Abstract

Berth planning is an important decision in port operations. The uncertainties in maritime transportation may result in uncertain ship arrival and service times at a port for every week of a planning horizon. In a realistic maritime transportation environment, the uncertain information on ship arrival and service times for a week become known only after a decision is made in the previous week. This study proposes a multi-stage stochastic integer programming (SIP) model for a tactical-level port berth planning problem under uncertainty, which tries to make fixed baseline berthing plans to fit shipping liners’ preferred time slots and reduce their expected delay costs with actual ship arrival and service times for all the weeks of a planning horizon.
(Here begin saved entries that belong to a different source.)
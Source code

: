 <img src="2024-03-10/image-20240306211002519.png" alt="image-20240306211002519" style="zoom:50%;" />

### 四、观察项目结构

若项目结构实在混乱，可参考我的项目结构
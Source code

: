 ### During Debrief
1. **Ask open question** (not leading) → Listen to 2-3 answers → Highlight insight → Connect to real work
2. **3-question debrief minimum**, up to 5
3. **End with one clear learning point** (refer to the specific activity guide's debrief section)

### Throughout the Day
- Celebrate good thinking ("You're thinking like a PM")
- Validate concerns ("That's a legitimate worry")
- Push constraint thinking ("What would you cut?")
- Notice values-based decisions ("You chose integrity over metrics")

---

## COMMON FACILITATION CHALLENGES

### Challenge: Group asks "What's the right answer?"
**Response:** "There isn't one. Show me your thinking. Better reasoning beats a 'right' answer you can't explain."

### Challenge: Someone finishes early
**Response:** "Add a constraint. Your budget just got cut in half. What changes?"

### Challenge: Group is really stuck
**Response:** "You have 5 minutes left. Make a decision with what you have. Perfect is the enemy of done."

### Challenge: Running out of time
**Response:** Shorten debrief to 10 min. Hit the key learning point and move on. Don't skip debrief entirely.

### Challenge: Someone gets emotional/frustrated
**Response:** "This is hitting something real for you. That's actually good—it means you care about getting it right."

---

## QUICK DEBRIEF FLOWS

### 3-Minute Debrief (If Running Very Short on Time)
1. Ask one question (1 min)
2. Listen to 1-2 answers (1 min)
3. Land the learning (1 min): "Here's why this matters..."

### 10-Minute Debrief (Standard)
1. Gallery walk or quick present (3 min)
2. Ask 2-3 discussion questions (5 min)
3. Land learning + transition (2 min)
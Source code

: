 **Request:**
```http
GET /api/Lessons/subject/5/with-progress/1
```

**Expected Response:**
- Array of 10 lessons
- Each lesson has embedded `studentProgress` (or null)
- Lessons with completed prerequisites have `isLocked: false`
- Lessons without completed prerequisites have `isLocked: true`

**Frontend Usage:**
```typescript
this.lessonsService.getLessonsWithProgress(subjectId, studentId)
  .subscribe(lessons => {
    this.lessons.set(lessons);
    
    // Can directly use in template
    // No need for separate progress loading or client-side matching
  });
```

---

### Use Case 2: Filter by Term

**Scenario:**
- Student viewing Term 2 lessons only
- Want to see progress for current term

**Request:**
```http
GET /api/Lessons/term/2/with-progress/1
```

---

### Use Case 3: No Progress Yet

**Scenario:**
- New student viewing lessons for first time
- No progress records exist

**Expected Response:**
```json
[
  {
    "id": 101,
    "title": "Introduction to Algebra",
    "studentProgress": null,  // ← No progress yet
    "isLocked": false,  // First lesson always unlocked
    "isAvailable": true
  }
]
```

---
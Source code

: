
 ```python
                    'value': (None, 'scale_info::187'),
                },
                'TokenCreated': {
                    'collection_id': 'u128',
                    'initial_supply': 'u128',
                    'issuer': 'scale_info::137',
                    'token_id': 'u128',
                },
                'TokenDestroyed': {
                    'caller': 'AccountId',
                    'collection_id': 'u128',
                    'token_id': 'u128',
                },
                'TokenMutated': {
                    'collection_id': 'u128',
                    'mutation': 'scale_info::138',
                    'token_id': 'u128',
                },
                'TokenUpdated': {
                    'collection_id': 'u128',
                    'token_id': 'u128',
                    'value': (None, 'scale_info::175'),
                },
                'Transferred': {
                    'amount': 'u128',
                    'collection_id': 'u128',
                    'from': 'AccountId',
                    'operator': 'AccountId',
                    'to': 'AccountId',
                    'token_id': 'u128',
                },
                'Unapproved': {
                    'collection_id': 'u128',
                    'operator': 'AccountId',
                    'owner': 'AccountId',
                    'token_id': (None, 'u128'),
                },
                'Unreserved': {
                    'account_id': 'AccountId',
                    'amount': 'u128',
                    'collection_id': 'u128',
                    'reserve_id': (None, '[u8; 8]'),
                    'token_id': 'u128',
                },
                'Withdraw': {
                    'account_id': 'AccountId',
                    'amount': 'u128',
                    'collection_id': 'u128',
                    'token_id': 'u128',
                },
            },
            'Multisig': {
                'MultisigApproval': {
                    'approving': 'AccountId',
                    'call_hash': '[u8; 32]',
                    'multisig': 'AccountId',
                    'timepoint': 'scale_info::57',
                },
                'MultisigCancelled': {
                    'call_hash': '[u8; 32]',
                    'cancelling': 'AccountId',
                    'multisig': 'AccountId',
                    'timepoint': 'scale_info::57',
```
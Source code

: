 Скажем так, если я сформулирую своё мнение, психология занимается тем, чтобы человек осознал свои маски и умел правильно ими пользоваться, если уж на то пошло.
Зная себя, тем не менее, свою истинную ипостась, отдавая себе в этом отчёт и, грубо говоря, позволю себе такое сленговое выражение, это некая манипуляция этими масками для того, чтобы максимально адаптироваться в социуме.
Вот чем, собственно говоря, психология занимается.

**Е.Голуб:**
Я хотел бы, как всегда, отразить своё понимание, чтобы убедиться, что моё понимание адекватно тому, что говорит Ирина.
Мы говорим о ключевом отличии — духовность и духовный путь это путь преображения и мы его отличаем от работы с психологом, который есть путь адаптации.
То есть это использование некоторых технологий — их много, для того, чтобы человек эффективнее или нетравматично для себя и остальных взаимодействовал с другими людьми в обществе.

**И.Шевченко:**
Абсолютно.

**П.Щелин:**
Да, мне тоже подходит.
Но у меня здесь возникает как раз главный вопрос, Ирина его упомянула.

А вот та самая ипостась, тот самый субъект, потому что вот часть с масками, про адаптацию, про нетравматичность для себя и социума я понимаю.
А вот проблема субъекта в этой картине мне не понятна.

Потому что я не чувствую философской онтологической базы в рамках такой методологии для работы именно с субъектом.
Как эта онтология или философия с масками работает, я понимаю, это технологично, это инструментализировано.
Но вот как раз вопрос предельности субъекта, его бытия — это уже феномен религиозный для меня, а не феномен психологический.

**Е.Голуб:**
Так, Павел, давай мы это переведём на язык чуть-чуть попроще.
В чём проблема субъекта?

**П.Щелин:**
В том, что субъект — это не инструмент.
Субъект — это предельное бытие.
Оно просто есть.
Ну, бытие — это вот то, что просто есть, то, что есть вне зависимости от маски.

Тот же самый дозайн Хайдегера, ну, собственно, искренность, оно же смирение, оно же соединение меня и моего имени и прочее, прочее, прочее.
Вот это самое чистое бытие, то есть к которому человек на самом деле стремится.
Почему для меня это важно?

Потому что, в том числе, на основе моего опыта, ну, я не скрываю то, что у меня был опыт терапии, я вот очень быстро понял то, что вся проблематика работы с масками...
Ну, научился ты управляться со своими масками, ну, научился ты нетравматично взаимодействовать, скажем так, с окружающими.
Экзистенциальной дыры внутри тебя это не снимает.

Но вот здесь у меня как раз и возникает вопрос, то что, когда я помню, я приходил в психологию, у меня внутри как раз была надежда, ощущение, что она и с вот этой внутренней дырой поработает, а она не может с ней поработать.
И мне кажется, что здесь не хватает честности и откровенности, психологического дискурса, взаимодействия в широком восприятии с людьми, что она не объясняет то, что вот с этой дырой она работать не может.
We propose an original primal decomposition algorithm to solve the multi-stage SIP model. The proposed algorithm passes primal columns of subsequent-stage problems to the first-stage problem to approximate the subsequent-stage decision-making. This algorithm can be generalized to a variety of similarly structured multi-stage SIP models. Using actual berthing data from Xiamen port, we conduct experiments to validate the efficiency of our primal decomposition algorithm. We also conduct experiments to quantify the benefit of using stochastic programming to model the berth planning, the benefit of modelling the problem as a multi-stage program, the benefit of the scenario reduction method designed in this study, and the algorithmic scalability. The proposed multi-stage SIP model for berth planning as well as the primal decomposition algorithm could be potentially useful for port operators to improve operational efficiency of container terminals in uncertain environments.